Collected data:
********

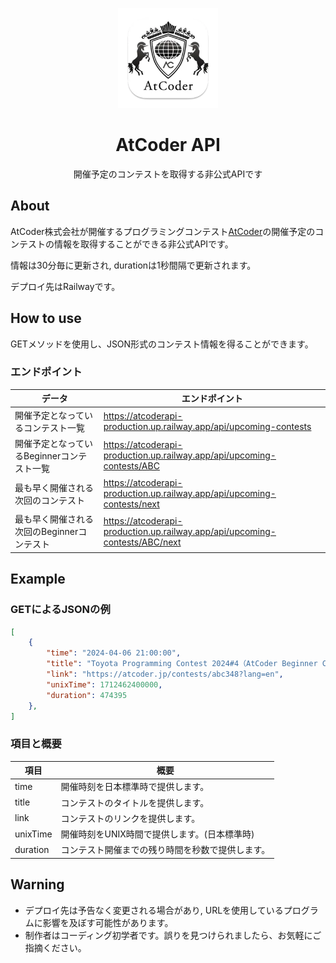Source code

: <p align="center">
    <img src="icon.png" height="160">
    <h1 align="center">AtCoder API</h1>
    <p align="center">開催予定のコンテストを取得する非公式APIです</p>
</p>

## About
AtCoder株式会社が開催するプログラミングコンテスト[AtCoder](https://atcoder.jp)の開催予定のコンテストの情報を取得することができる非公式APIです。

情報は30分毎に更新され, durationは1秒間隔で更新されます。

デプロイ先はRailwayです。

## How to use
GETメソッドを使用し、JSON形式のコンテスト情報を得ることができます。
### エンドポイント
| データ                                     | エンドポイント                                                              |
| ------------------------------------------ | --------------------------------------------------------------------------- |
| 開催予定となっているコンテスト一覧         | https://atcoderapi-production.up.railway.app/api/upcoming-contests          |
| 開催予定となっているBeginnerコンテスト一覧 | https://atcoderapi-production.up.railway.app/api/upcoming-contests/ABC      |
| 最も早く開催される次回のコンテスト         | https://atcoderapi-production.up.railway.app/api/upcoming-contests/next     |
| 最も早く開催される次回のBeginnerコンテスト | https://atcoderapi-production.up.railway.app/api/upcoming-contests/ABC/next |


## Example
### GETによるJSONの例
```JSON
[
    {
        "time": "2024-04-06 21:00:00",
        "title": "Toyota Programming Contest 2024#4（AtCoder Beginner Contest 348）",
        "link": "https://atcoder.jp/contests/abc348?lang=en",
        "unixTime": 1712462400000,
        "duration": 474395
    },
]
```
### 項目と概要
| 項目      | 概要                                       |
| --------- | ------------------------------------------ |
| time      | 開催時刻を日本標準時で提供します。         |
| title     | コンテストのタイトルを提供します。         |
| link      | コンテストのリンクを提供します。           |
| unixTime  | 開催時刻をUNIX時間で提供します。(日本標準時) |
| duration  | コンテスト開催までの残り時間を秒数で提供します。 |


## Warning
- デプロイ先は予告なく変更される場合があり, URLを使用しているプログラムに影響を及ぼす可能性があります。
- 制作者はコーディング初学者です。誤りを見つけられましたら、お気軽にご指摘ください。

********

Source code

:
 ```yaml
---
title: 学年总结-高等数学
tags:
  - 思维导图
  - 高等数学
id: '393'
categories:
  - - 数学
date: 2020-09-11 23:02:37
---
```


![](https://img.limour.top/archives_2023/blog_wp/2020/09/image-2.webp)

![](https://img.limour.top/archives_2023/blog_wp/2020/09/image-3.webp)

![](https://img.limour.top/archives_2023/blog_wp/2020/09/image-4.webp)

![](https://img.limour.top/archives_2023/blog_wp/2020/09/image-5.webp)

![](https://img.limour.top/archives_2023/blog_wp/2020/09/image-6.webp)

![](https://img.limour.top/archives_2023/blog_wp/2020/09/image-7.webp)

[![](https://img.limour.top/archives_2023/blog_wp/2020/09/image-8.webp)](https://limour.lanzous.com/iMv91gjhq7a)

********

◆ **Work required**
Now copy each line of the entries that mentions "production".

◆ **Exercise response**
| 開催予定となっているコンテスト一覧         | https://atcoderapi-production.up.railway.app/api/upcoming-contests          |
| 開催予定となっているBeginnerコンテスト一覧 | https://atcoderapi-production.up.railway.app/api/upcoming-contests/ABC      |
| 最も早く開催される次回のコンテスト         | https://atcoderapi-production.up.railway.app/api/upcoming-contests/next     |
| 最も早く開催される次回のBeginnerコンテスト | https://atcoderapi-production.up.railway.app/api/upcoming-contests/ABC/next |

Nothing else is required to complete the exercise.